El cruce entre los malienses y los locales fue para el infarto. En el primer tiempo, un penal errado para los visitantes y un expulsado para los Elefantes. El segundo tiempo comenzó con un gol de Malí y el empate marfileño, con un jugador menos, al minuto 90. Y por si fuera poco, siempre con un hombre menos, Costa de Marfil selló el definitivo 2 a 1 en el minuto 120 del alargue para así pasar a las semifinales del torneo, en la que se enfrentará este miércoles a República Democrática del Congo. El gol se festejó con los espectadores bailando sus danzas regionales. Porque en África la gente baila cuando está contenta. No importa si no hay música. La gente simplemente baila.

De entre los que bailaban presos de la excitación, un espectador llamaba la atención. Tenía puesta la camiseta de Costa de Marfil y un gorro de Malí. Bailó contento en el 1 a 0 del visitante y también en los dos goles del local. Quizás este hincha, de actitud tan peculiar para el ojo sudamericano, sea la encarnación perfecta de lo que es el fútbol en África, un área importantísima de la vida donde se encuentran la solidaridad, la alegría y la identidad.

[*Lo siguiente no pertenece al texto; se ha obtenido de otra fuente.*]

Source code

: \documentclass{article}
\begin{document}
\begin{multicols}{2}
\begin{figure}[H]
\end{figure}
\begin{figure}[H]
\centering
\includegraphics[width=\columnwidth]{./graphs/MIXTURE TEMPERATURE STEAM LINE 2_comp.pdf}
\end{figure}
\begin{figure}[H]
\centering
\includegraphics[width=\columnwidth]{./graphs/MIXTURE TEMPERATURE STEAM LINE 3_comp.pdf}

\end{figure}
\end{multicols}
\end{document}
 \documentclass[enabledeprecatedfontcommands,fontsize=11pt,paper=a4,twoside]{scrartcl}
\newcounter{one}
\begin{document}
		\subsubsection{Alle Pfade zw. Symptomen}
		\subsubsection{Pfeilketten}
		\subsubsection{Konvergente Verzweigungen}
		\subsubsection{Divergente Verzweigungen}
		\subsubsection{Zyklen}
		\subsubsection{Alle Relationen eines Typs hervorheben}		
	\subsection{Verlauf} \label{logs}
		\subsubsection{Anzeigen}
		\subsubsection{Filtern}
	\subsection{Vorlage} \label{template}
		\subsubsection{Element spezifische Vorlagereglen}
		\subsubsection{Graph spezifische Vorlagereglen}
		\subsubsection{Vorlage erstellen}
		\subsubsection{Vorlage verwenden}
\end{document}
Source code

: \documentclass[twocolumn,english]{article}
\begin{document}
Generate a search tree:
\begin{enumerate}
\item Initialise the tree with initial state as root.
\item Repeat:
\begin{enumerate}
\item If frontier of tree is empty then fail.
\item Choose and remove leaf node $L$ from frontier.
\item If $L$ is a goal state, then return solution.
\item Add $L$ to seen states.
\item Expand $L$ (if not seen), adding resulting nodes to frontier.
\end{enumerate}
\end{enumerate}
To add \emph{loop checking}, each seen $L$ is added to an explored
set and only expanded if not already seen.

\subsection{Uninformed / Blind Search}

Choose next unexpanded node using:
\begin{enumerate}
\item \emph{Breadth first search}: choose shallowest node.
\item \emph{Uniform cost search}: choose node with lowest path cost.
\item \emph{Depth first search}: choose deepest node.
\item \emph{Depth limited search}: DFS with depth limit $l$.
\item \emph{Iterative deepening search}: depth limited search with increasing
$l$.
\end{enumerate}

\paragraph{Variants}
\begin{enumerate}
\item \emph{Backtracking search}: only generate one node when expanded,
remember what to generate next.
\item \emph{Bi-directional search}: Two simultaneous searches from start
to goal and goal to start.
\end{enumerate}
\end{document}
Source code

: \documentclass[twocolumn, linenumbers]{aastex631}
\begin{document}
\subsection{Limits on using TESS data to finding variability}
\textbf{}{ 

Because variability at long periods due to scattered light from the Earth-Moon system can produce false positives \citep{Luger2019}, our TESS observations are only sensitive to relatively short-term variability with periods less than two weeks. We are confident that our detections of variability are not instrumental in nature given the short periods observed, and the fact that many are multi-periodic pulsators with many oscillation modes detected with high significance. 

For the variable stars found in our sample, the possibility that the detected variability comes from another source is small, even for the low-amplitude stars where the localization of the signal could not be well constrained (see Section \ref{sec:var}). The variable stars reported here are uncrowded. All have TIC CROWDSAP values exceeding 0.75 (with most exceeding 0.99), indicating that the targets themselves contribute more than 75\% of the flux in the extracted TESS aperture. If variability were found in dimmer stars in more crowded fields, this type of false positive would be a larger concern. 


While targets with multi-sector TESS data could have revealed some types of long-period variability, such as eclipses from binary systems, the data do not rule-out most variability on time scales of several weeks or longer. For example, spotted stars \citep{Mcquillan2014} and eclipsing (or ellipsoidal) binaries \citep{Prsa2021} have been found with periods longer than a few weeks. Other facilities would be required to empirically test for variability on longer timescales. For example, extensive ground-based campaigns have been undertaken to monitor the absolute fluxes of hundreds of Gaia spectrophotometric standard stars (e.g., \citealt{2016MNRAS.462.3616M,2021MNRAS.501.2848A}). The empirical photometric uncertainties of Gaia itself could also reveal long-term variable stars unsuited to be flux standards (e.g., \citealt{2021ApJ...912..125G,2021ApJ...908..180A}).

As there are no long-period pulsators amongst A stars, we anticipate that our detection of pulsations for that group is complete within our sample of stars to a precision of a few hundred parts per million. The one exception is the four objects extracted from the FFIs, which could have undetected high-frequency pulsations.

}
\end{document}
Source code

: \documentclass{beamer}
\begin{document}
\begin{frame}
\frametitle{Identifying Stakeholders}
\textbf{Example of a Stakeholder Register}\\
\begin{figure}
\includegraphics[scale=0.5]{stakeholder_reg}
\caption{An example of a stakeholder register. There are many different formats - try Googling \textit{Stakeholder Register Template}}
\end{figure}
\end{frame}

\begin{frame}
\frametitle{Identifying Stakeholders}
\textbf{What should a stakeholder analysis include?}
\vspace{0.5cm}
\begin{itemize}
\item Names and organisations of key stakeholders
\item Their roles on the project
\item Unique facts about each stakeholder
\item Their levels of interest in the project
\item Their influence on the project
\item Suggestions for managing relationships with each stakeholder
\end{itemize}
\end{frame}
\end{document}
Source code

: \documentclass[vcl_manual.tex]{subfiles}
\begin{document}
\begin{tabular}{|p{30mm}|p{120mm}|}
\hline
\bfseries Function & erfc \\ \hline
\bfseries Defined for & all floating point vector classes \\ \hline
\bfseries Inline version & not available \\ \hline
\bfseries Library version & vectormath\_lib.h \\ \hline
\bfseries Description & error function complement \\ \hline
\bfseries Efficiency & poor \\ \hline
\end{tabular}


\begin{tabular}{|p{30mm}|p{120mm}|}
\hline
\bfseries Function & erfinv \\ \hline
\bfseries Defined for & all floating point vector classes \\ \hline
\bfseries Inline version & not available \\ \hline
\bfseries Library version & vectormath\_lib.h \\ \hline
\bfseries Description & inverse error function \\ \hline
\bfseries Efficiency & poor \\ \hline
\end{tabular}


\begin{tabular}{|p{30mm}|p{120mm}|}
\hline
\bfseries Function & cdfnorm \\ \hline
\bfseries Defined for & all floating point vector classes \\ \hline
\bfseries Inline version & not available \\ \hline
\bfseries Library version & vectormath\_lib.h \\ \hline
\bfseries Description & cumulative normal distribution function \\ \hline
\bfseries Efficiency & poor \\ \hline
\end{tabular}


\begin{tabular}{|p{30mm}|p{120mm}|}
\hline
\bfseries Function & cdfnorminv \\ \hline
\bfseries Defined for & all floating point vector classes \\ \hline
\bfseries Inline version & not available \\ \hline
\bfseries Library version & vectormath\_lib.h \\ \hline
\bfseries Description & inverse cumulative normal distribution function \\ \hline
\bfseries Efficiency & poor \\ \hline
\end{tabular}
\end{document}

Todo ese remolino de solidaridad, tensiones políticas, identidades étnicas y nacionales, panafricanismo y luchas por la independencia se potencia en la Copa Africana. No es un torneo más. A diferencia de sus pares sudamericano o europeo, de la Copa América o la Eurocopa, no existe simplemente para dirimir cuál es la mejor selección continental. La Copa Africana de Naciones es seguramente una vía privilegiada para entender lo que sucede en África. Y, más aún, no sólo lo que sucede en África, sino lo que África desea que suceda en ella.